__Task directions__: Instruction for the data below: set down exactly the lines from the line with "espaço e palavra" to the line with "para criar lista", inclusive, and no others.

Stored data entries:
★ ★ ★ ★ ★ ★ ★

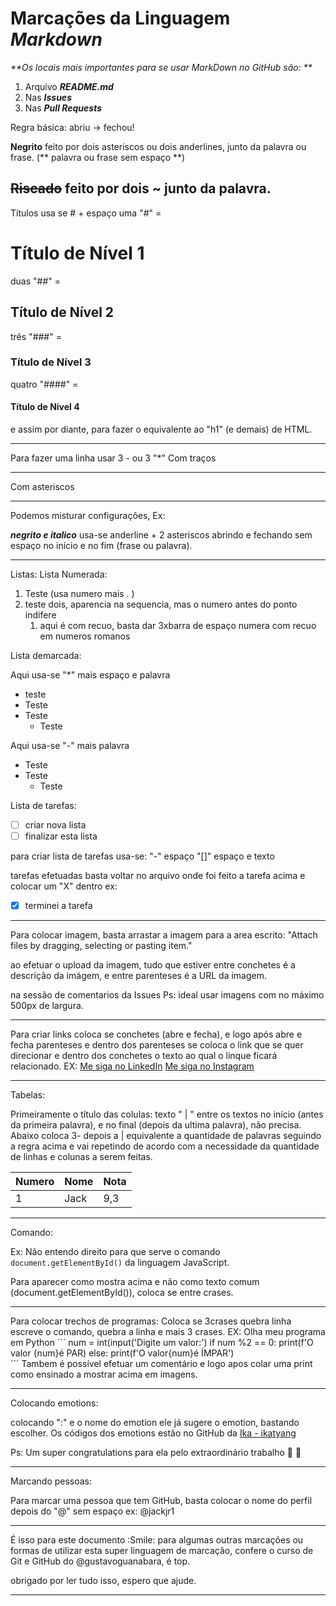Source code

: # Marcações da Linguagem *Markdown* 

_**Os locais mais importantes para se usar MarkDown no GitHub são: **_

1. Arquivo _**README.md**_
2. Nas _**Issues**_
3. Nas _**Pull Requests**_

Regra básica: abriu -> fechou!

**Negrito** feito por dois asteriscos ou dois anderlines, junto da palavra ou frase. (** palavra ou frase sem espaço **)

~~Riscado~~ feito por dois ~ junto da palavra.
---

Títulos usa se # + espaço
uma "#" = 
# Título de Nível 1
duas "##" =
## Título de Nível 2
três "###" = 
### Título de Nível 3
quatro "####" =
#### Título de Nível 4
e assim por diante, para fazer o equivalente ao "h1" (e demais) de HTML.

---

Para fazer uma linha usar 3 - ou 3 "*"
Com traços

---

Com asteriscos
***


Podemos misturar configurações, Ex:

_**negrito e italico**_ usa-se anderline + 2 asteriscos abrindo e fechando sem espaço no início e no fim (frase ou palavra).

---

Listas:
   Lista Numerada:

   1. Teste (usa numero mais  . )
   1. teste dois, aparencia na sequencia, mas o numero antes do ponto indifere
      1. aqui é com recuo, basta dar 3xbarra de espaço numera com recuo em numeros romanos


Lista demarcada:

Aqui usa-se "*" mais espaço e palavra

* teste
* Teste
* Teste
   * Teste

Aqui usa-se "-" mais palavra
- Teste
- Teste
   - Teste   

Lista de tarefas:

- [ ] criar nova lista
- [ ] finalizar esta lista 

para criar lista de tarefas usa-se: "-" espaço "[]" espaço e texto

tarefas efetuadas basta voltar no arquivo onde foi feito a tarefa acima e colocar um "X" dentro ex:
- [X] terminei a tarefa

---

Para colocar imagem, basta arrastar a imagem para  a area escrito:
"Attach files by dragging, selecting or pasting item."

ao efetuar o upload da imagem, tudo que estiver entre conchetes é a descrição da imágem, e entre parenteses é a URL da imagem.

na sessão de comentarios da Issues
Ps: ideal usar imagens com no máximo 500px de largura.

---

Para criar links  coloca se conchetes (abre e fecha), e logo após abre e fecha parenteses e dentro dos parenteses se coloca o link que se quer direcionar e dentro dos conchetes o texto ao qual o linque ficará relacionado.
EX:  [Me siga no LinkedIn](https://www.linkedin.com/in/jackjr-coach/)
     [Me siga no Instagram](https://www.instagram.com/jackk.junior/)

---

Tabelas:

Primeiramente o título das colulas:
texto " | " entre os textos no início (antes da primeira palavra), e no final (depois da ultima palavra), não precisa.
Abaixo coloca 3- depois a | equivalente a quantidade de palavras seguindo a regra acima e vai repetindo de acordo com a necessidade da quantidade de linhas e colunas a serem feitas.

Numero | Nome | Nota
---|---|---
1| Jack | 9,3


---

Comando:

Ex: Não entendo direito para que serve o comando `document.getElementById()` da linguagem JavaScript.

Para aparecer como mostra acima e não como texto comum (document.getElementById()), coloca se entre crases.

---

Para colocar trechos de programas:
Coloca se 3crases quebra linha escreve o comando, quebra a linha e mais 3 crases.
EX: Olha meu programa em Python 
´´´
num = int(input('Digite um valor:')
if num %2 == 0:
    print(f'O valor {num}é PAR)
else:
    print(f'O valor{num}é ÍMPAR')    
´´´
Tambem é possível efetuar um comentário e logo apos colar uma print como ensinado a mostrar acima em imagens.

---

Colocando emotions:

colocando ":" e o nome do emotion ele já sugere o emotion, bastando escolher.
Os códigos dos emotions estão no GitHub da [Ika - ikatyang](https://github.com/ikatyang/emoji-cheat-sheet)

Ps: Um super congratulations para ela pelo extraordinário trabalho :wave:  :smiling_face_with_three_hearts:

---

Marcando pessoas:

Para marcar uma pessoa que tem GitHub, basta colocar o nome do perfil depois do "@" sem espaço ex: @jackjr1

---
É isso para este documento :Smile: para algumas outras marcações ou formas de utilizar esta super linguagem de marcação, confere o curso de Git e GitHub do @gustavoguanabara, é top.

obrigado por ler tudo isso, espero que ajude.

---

★ ★ ★ ★ ★ ★ ★

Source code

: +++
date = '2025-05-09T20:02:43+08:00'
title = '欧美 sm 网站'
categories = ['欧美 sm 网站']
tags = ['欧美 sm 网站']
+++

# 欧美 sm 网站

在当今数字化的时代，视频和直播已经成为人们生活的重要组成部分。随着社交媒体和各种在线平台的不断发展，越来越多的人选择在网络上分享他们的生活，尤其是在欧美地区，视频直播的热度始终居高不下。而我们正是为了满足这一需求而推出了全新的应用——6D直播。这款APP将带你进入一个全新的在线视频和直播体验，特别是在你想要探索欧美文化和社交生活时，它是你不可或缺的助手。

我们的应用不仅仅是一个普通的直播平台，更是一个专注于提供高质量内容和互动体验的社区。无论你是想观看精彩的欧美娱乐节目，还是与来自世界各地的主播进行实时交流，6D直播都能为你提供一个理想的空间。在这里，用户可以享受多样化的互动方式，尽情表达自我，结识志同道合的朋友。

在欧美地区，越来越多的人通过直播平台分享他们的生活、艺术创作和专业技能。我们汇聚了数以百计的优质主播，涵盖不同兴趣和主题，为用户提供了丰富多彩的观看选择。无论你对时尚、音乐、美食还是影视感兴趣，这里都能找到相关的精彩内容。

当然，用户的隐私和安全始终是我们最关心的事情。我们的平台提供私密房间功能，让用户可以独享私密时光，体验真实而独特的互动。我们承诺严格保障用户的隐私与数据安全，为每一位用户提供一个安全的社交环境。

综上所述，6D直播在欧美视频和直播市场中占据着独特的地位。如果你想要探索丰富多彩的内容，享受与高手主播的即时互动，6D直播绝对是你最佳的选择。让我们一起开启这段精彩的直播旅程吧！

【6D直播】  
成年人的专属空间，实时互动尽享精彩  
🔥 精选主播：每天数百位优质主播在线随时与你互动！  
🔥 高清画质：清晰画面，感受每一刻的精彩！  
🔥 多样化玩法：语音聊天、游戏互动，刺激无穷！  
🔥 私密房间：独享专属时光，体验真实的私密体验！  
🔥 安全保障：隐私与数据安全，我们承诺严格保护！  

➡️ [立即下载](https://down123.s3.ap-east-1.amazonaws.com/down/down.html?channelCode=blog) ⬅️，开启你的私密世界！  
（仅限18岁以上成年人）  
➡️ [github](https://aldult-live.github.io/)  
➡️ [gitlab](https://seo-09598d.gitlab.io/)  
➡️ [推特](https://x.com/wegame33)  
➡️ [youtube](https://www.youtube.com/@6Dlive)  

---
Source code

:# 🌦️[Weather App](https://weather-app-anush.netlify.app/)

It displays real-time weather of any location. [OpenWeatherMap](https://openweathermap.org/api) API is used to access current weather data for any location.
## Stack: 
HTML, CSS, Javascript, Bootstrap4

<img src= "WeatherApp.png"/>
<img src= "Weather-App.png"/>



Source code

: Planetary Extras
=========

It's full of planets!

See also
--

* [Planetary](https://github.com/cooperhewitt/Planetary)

★ ★ ★ ★ ★ ★ ★

__Your solution__:
Aqui usa-se "*" mais espaço e palavra

* teste
* Teste
* Teste
   * Teste

Aqui usa-se "-" mais palavra
- Teste
- Teste
   - Teste   

Lista de tarefas:

- [ ] criar nova lista
- [ ] finalizar esta lista 

para criar lista de tarefas usa-se: "-" espaço "[]" espaço e texto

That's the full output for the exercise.